▶ [To do] Set down again each entry exactly as it reads, pictures excluded.

BEGIN

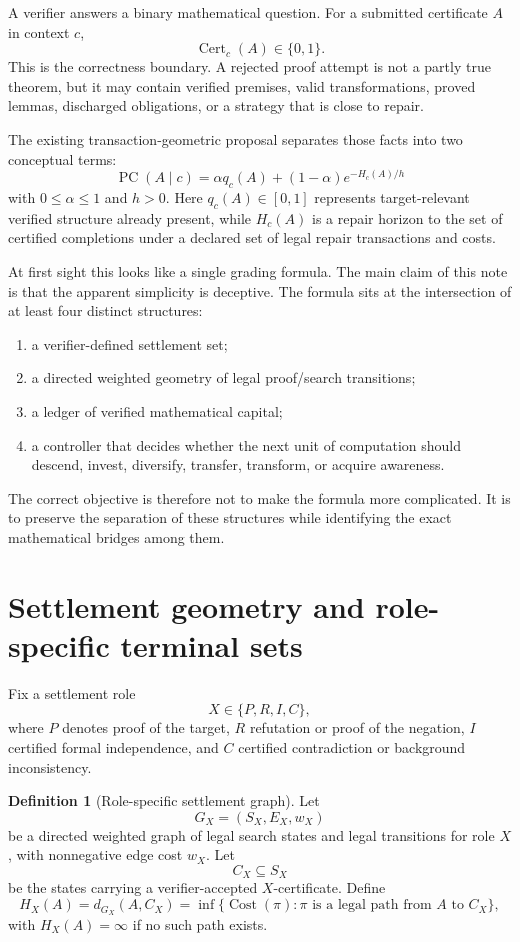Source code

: \documentclass[11pt]{article}
\theoremstyle{definition}
\newtheorem{definition}[theorem]{Definition}
\theoremstyle{remark}
\newcommand{\PC}{\operatorname{PC}}
\newcommand{\Cert}{\operatorname{Cert}}
\newcommand{\Cost}{\operatorname{Cost}}
\begin{document}
A verifier answers a binary mathematical question. For a submitted certificate $A$ in context $c$,
\[
\Cert_c(A)\in\{0,1\}.
\]
This is the correctness boundary. A rejected proof attempt is not a partly true theorem, but it may contain verified premises, valid transformations, proved lemmas, discharged obligations, or a strategy that is close to repair.

The existing transaction-geometric proposal separates those facts into two conceptual terms:
\[
\boxed{
\PC(A\mid c)=\alpha q_c(A)+(1-\alpha)e^{-H_c(A)/h}
}
\]
with $0\le \alpha\le 1$ and $h>0$. Here $q_c(A)\in[0,1]$ represents target-relevant verified structure already present, while $H_c(A)$ is a repair horizon to the set of certified completions under a declared set of legal repair transactions and costs.

At first sight this looks like a single grading formula. The main claim of this note is that the apparent simplicity is deceptive. The formula sits at the intersection of at least four distinct structures:
\begin{enumerate}
\item a verifier-defined settlement set;
\item a directed weighted geometry of legal proof/search transitions;
\item a ledger of verified mathematical capital;
\item a controller that decides whether the next unit of computation should descend, invest, diversify, transfer, transform, or acquire awareness.
\end{enumerate}

The correct objective is therefore not to make the formula more complicated. It is to preserve the separation of these structures while identifying the exact mathematical bridges among them.

\section{Settlement geometry and role-specific terminal sets}

Fix a settlement role
\[
X\in\{P,R,I,C\},
\]
where $P$ denotes proof of the target, $R$ refutation or proof of the negation, $I$ certified formal independence, and $C$ certified contradiction or background inconsistency.

\begin{definition}[Role-specific settlement graph]
Let
\[
G_X=(S_X,E_X,w_X)
\]
be a directed weighted graph of legal search states and legal transitions for role $X$, with nonnegative edge cost $w_X$. Let
\[
C_X\subseteq S_X
\]
be the states carrying a verifier-accepted $X$-certificate. Define
\[
H_X(A)=d_{G_X}(A,C_X)
=\inf\{\Cost(\pi):\pi\text{ is a legal path from }A\text{ to }C_X\},
\]
with $H_X(A)=\infty$ if no such path exists.
\end{definition}
\end{document}
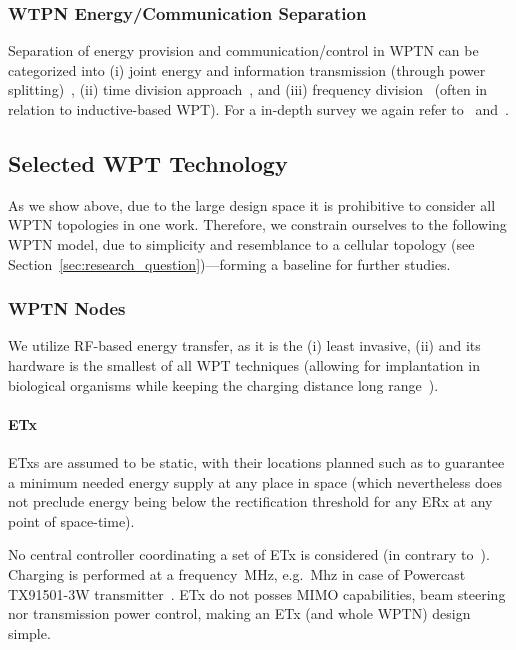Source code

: \documentclass[11pt,draftclsnofoot,journal,onecolumn]{IEEEtran}
\begin{document}
\subsubsection{WTPN Energy/Communication Separation}

Separation of energy provision and communication/control in WPTN can be categorized into (i) joint energy and information transmission (through power splitting)~\cite{timotheou_twc_2014,liu_tcom_2013,huang_arxiv_2012}, (ii) time division approach~\cite{ju_twc_2014,liu_net_2014}, and (iii) frequency division~\cite{xiang_pimrc_2013,wang_tmc_2014} (often in relation to inductive-based WPT). For a in-depth survey we again refer to~\cite[Sec. III-E]{lu_arxiv_2014} and~\cite{bi:2014:arxiv}.

\subsection{Selected WPT Technology}

As we show above, due to the large design space it is prohibitive to consider all WPTN topologies in one work. Therefore, we constrain ourselves to the following WPTN model, due to simplicity and resemblance to a cellular topology (see Section~\ref{sec:research_question})---forming a baseline for further studies.

\subsubsection{WPTN Nodes}

We utilize RF-based energy transfer, as it is the (i) least invasive, (ii) and its hardware is the smallest of all WPT techniques (allowing for implantation in biological organisms while keeping the charging distance long range~\cite{holleman_biocas_2008}).

\paragraph{ETx}
\label{sec:etx}

ETxs are assumed to be static, with their locations planned such as to guarantee a minimum needed energy supply at any place in space (which nevertheless does not preclude energy being below the rectification threshold for any ERx at any point of space-time).

No central controller coordinating a set of ETx is considered (in contrary to~\cite[Sec. III]{chiu_apnoms_2012}). Charging is performed at a frequency \,MHz, e.g. \,Mhz in case of Powercast TX91501-3W transmitter~\cite[/products/powercaster-transmitters]{powercast_website}. ETx do not posses MIMO capabilities, beam steering nor transmission power control, making an ETx (and whole WPTN) design simple.
\end{document}
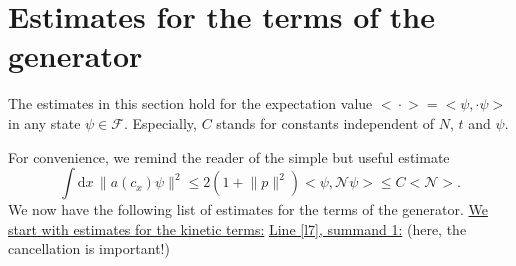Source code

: \documentclass[11pt,a4paper,draft,DIV11]{scrartcl}	%
\newcommand{\fock}{\mathcal{F}}		%
\newcommand{\di}{\textrm{d}}		%
\newcommand{\Ncal}{\mathcal{N}}		%
\newcommand{\estlist}[2]{\underline{Line \ref{l#1}, summand #2:}}
\newcommand{\scal}[2]{\big<#1,#2\big>} %
\newcommand{\norm}[1]{\lVert#1\rVert}	%
\newcommand{\ev}[1]{\big<#1\big>}	%
\newcommand{\bd}{\begin{displaymath}}			%
\newcommand{\ed}{\end{displaymath}}
\begin{document}

\appendix
\section{Estimates for the terms of the generator}
\label{ch:generatorestimates}
The estimates in this section hold for the expectation value $\ev{\cdot} = \scal{\psi}{\cdot\psi}$ in any state $\psi \in \fock$. Especially, $C$ stands for constants independent of $N$, $t$ and $\psi$.

For convenience, we remind the reader of the simple but useful estimate
\bd
\int \di x\, \norm{a(c_x)\psi}^2 \leq 2(1+\norm{p}^2)\scal{\psi}{\Ncal\psi} \leq C\ev{\Ncal}.
\ed
We now have the following list of estimates for the terms of the generator.\newline
\underline{We start with estimates for the kinetic terms:}\newline
\estlist{7}{1} (here, the cancellation is important!)
\end{document}
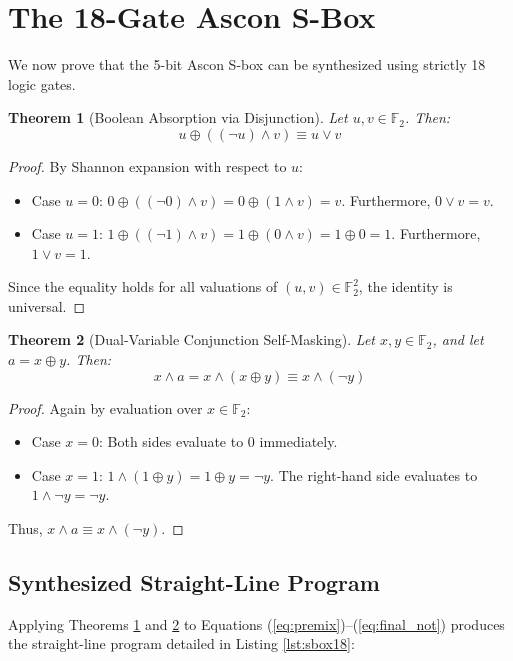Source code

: \documentclass[journal,10pt]{IEEEtran}
\newtheorem{theorem}{Theorem}
\begin{document}
\section{The 18-Gate Ascon S-Box}
\label{sec:18gate}

We now prove that the 5-bit Ascon S-box can be synthesized using strictly 18 logic gates.

\begin{theorem}[Boolean Absorption via Disjunction]
\label{thm:absorption}
Let $u, v \in \mathbb{F}_2$. Then:
\begin{equation}
u \oplus ((\neg u) \land v) \equiv u \lor v
\end{equation}
\end{theorem}
\begin{proof}
By Shannon expansion with respect to $u$:
\begin{itemize}
    \item Case $u = 0$: $0 \oplus ((\neg 0) \land v) = 0 \oplus (1 \land v) = v$. Furthermore, $0 \lor v = v$.
    \item Case $u = 1$: $1 \oplus ((\neg 1) \land v) = 1 \oplus (0 \land v) = 1 \oplus 0 = 1$. Furthermore, $1 \lor v = 1$.
\end{itemize}
Since the equality holds for all valuations of $(u, v) \in \mathbb{F}_2^2$, the identity is universal.
\end{proof}

\begin{theorem}[Dual-Variable Conjunction Self-Masking]
\label{thm:self_masking}
Let $x, y \in \mathbb{F}_2$, and let $a = x \oplus y$. Then:
\begin{equation}
x \land a = x \land (x \oplus y) \equiv x \land (\neg y)
\end{equation}
\end{theorem}
\begin{proof}
Again by evaluation over $x \in \mathbb{F}_2$:
\begin{itemize}
    \item Case $x = 0$: Both sides evaluate to 0 immediately.
    \item Case $x = 1$: $1 \land (1 \oplus y) = 1 \oplus y = \neg y$. The right-hand side evaluates to $1 \land \neg y = \neg y$.
\end{itemize}
Thus, $x \land a \equiv x \land (\neg y)$.
\end{proof}

\subsection{Synthesized Straight-Line Program}
Applying Theorems \ref{thm:absorption} and \ref{thm:self_masking} to Equations (\ref{eq:premix})--(\ref{eq:final_not}) produces the straight-line program detailed in Listing \ref{lst:sbox18}:
\end{document}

END

▶ [Answer to this task]
Source code

: \documentclass[11pt]{article}
\theoremstyle{definition}
\newtheorem{definition}[theorem]{Definition}
\theoremstyle{remark}
\newcommand{\PC}{\operatorname{PC}}
\newcommand{\Cert}{\operatorname{Cert}}
\newcommand{\Cost}{\operatorname{Cost}}
\begin{document}
A verifier answers a binary mathematical question. For a submitted certificate $A$ in context $c$,
\[
\Cert_c(A)\in\{0,1\}.
\]
This is the correctness boundary. A rejected proof attempt is not a partly true theorem, but it may contain verified premises, valid transformations, proved lemmas, discharged obligations, or a strategy that is close to repair.

The existing transaction-geometric proposal separates those facts into two conceptual terms:
\[
\boxed{
\PC(A\mid c)=\alpha q_c(A)+(1-\alpha)e^{-H_c(A)/h}
}
\]
with $0\le \alpha\le 1$ and $h>0$. Here $q_c(A)\in[0,1]$ represents target-relevant verified structure already present, while $H_c(A)$ is a repair horizon to the set of certified completions under a declared set of legal repair transactions and costs.

At first sight this looks like a single grading formula. The main claim of this note is that the apparent simplicity is deceptive. The formula sits at the intersection of at least four distinct structures:
\begin{enumerate}
\item a verifier-defined settlement set;
\item a directed weighted geometry of legal proof/search transitions;
\item a ledger of verified mathematical capital;
\item a controller that decides whether the next unit of computation should descend, invest, diversify, transfer, transform, or acquire awareness.
\end{enumerate}

The correct objective is therefore not to make the formula more complicated. It is to preserve the separation of these structures while identifying the exact mathematical bridges among them.

\section{Settlement geometry and role-specific terminal sets}

Fix a settlement role
\[
X\in\{P,R,I,C\},
\]
where $P$ denotes proof of the target, $R$ refutation or proof of the negation, $I$ certified formal independence, and $C$ certified contradiction or background inconsistency.

\begin{definition}[Role-specific settlement graph]
Let
\[
G_X=(S_X,E_X,w_X)
\]
be a directed weighted graph of legal search states and legal transitions for role $X$, with nonnegative edge cost $w_X$. Let
\[
C_X\subseteq S_X
\]
be the states carrying a verifier-accepted $X$-certificate. Define
\[
H_X(A)=d_{G_X}(A,C_X)
=\inf\{\Cost(\pi):\pi\text{ is a legal path from }A\text{ to }C_X\},
\]
with $H_X(A)=\infty$ if no such path exists.
\end{definition}
\end{document}
Source code

: \documentclass[11pt,draftclsnofoot,journal,onecolumn]{IEEEtran}
\begin{document}
\subsubsection{WTPN Energy/Communication Separation}

Separation of energy provision and communication/control in WPTN can be categorized into (i) joint energy and information transmission (through power splitting)~\cite{timotheou_twc_2014,liu_tcom_2013,huang_arxiv_2012}, (ii) time division approach~\cite{ju_twc_2014,liu_net_2014}, and (iii) frequency division~\cite{xiang_pimrc_2013,wang_tmc_2014} (often in relation to inductive-based WPT). For a in-depth survey we again refer to~\cite[Sec. III-E]{lu_arxiv_2014} and~\cite{bi:2014:arxiv}.

\subsection{Selected WPT Technology}

As we show above, due to the large design space it is prohibitive to consider all WPTN topologies in one work. Therefore, we constrain ourselves to the following WPTN model, due to simplicity and resemblance to a cellular topology (see Section~\ref{sec:research_question})---forming a baseline for further studies.

\subsubsection{WPTN Nodes}

We utilize RF-based energy transfer, as it is the (i) least invasive, (ii) and its hardware is the smallest of all WPT techniques (allowing for implantation in biological organisms while keeping the charging distance long range~\cite{holleman_biocas_2008}).

\paragraph{ETx}
\label{sec:etx}

ETxs are assumed to be static, with their locations planned such as to guarantee a minimum needed energy supply at any place in space (which nevertheless does not preclude energy being below the rectification threshold for any ERx at any point of space-time).

No central controller coordinating a set of ETx is considered (in contrary to~\cite[Sec. III]{chiu_apnoms_2012}). Charging is performed at a frequency \,MHz, e.g. \,Mhz in case of Powercast TX91501-3W transmitter~\cite[/products/powercaster-transmitters]{powercast_website}. ETx do not posses MIMO capabilities, beam steering nor transmission power control, making an ETx (and whole WPTN) design simple.
\end{document}
Source code

: \documentclass[11pt,a4paper,draft,DIV11]{scrartcl}	%
\newcommand{\fock}{\mathcal{F}}		%
\newcommand{\di}{\textrm{d}}		%
\newcommand{\Ncal}{\mathcal{N}}		%
\newcommand{\estlist}[2]{\underline{Line \ref{l#1}, summand #2:}}
\newcommand{\scal}[2]{\big<#1,#2\big>} %
\newcommand{\norm}[1]{\lVert#1\rVert}	%
\newcommand{\ev}[1]{\big<#1\big>}	%
\newcommand{\bd}{\begin{displaymath}}			%
\newcommand{\ed}{\end{displaymath}}
\begin{document}

\appendix
\section{Estimates for the terms of the generator}
\label{ch:generatorestimates}
The estimates in this section hold for the expectation value $\ev{\cdot} = \scal{\psi}{\cdot\psi}$ in any state $\psi \in \fock$. Especially, $C$ stands for constants independent of $N$, $t$ and $\psi$.

For convenience, we remind the reader of the simple but useful estimate
\bd
\int \di x\, \norm{a(c_x)\psi}^2 \leq 2(1+\norm{p}^2)\scal{\psi}{\Ncal\psi} \leq C\ev{\Ncal}.
\ed
We now have the following list of estimates for the terms of the generator.\newline
\underline{We start with estimates for the kinetic terms:}\newline
\estlist{7}{1} (here, the cancellation is important!)
\end{document}
Source code

: \documentclass[journal,10pt]{IEEEtran}
\newtheorem{theorem}{Theorem}
\begin{document}
\section{The 18-Gate Ascon S-Box}
\label{sec:18gate}

We now prove that the 5-bit Ascon S-box can be synthesized using strictly 18 logic gates.

\begin{theorem}[Boolean Absorption via Disjunction]
\label{thm:absorption}
Let $u, v \in \mathbb{F}_2$. Then:
\begin{equation}
u \oplus ((\neg u) \land v) \equiv u \lor v
\end{equation}
\end{theorem}
\begin{proof}
By Shannon expansion with respect to $u$:
\begin{itemize}
    \item Case $u = 0$: $0 \oplus ((\neg 0) \land v) = 0 \oplus (1 \land v) = v$. Furthermore, $0 \lor v = v$.
    \item Case $u = 1$: $1 \oplus ((\neg 1) \land v) = 1 \oplus (0 \land v) = 1 \oplus 0 = 1$. Furthermore, $1 \lor v = 1$.
\end{itemize}
Since the equality holds for all valuations of $(u, v) \in \mathbb{F}_2^2$, the identity is universal.
\end{proof}

\begin{theorem}[Dual-Variable Conjunction Self-Masking]
\label{thm:self_masking}
Let $x, y \in \mathbb{F}_2$, and let $a = x \oplus y$. Then:
\begin{equation}
x \land a = x \land (x \oplus y) \equiv x \land (\neg y)
\end{equation}
\end{theorem}
\begin{proof}
Again by evaluation over $x \in \mathbb{F}_2$:
\begin{itemize}
    \item Case $x = 0$: Both sides evaluate to 0 immediately.
    \item Case $x = 1$: $1 \land (1 \oplus y) = 1 \oplus y = \neg y$. The right-hand side evaluates to $1 \land \neg y = \neg y$.
\end{itemize}
Thus, $x \land a \equiv x \land (\neg y)$.
\end{proof}

\subsection{Synthesized Straight-Line Program}
Applying Theorems \ref{thm:absorption} and \ref{thm:self_masking} to Equations (\ref{eq:premix})--(\ref{eq:final_not}) produces the straight-line program detailed in Listing \ref{lst:sbox18}:
\end{document}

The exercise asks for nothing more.